You have to be really dumb to release phones like this. This is not the first time HTC has done this. QA obviously sucks at HTC
As a potential HTC One S owner I'll just inject a few words into this thread.
Most of the people complaining and spouting their opinions on QA have no frigging clue about metallurgy or SCM.
I have consulted for companies that design & sell 100k-1M units. There are so many steps in the process until that phone gets to your hands (at a very low price, considering the complexity!), that the mind would boggle - and sometimes it's amazing that anything works at all, ever.
As for the coating process, I doubt that HTC mills the metal or has plasma baths in their offices. All this stuff is outsourced. And in China its hard to ensure that you get what you pay for (or specify) - Ive seen this happen with PCB laminates, components where the BOM says one thing, and a middleman will just ignore it and pocket the difference.

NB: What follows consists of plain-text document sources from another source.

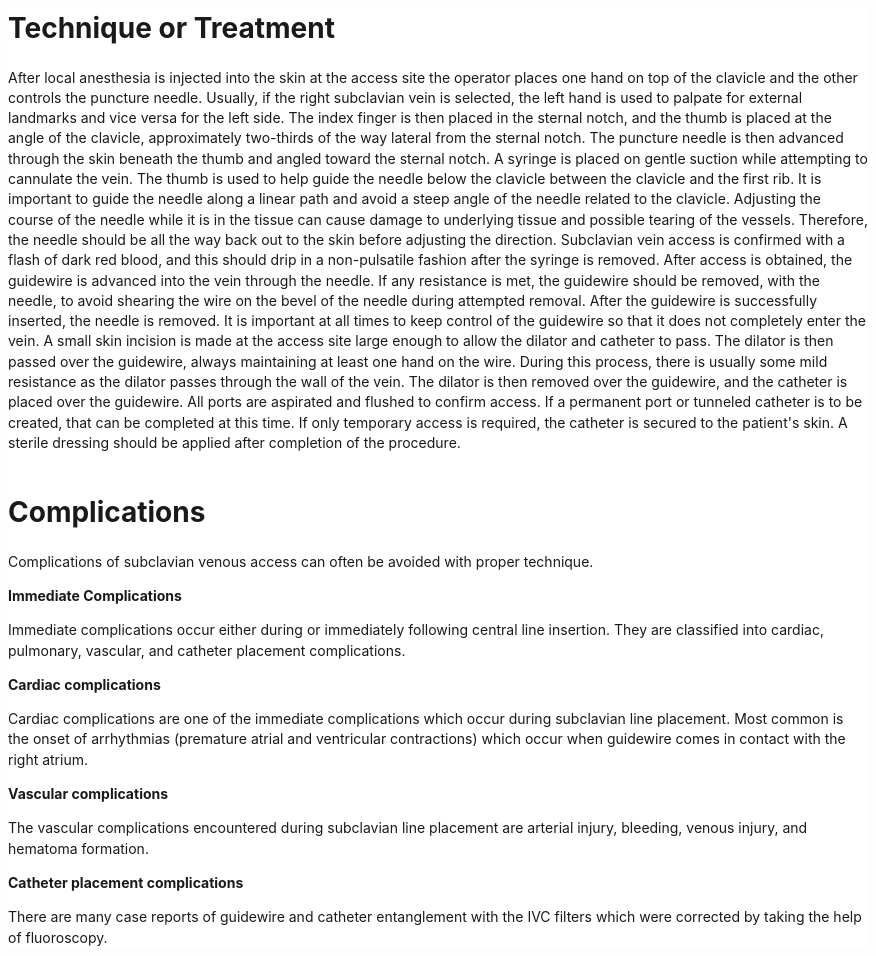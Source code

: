 # Technique or Treatment

After local anesthesia is injected into the skin at the access site the operator places one hand on top of the clavicle and the other controls the puncture needle. Usually, if the right subclavian vein is selected, the left hand is used to palpate for external landmarks and vice versa for the left side. The index finger is then placed in the sternal notch, and the thumb is placed at the angle of the clavicle, approximately two-thirds of the way lateral from the sternal notch. The puncture needle is then advanced through the skin beneath the thumb and angled toward the sternal notch. A syringe is placed on gentle suction while attempting to cannulate the vein. The thumb is used to help guide the needle below the clavicle between the clavicle and the first rib. It is important to guide the needle along a linear path and avoid a steep angle of the needle related to the clavicle. Adjusting the course of the needle while it is in the tissue can cause damage to underlying tissue and possible tearing of the vessels. Therefore, the needle should be all the way back out to the skin before adjusting the direction. Subclavian vein access is confirmed with a flash of dark red blood, and this should drip in a non-pulsatile fashion after the syringe is removed. After access is obtained, the guidewire is advanced into the vein through the needle. If any resistance is met, the guidewire should be removed, with the needle, to avoid shearing the wire on the bevel of the needle during attempted removal. After the guidewire is successfully inserted, the needle is removed. It is important at all times to keep control of the guidewire so that it does not completely enter the vein. A small skin incision is made at the access site large enough to allow the dilator and catheter to pass. The dilator is then passed over the guidewire, always maintaining at least one hand on the wire. During this process, there is usually some mild resistance as the dilator passes through the wall of the vein. The dilator is then removed over the guidewire, and the catheter is placed over the guidewire. All ports are aspirated and flushed to confirm access. If a permanent port or tunneled catheter is to be created, that can be completed at this time. If only temporary access is required, the catheter is secured to the patient's skin. A sterile dressing should be applied after completion of the procedure.

# Complications

Complications of subclavian venous access can often be avoided with proper technique.

**Immediate Complications**

Immediate complications occur either during or immediately following central line insertion. They are classified into cardiac, pulmonary, vascular, and catheter placement complications.

**Cardiac complications**

Cardiac complications are one of the immediate complications which occur during subclavian line placement. Most common is the onset of arrhythmias (premature atrial and ventricular contractions) which occur when guidewire comes in contact with the right atrium.

**Vascular complications**

The vascular complications encountered during subclavian line placement are arterial injury, bleeding, venous injury, and hematoma formation.

**Catheter placement complications**

There are many case reports of guidewire and catheter entanglement with the IVC filters which were corrected by taking the help of fluoroscopy.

Maybe the base metal was a 3003 alloy instead of a 6100, maybe it was not degreased well enough, maybe some employees handled the edges, perhaps the plasma bath was too cold, or things not given enough time to warm up due to the units/hour presure from the line manager. Moreover, unless you destructively test the devices it's very hard to spot such failures unless you decided that's what you're going to look for.
Of course I would be disappointed when my One S has a chipping issue, but it seems like HTC is being responsible and has quickly acknowledged the issue, without telling the customers "you're holding it wrong"
FWIW I own a HTC Desire, a Nokia N79, SE K750 and lots of old Nokias.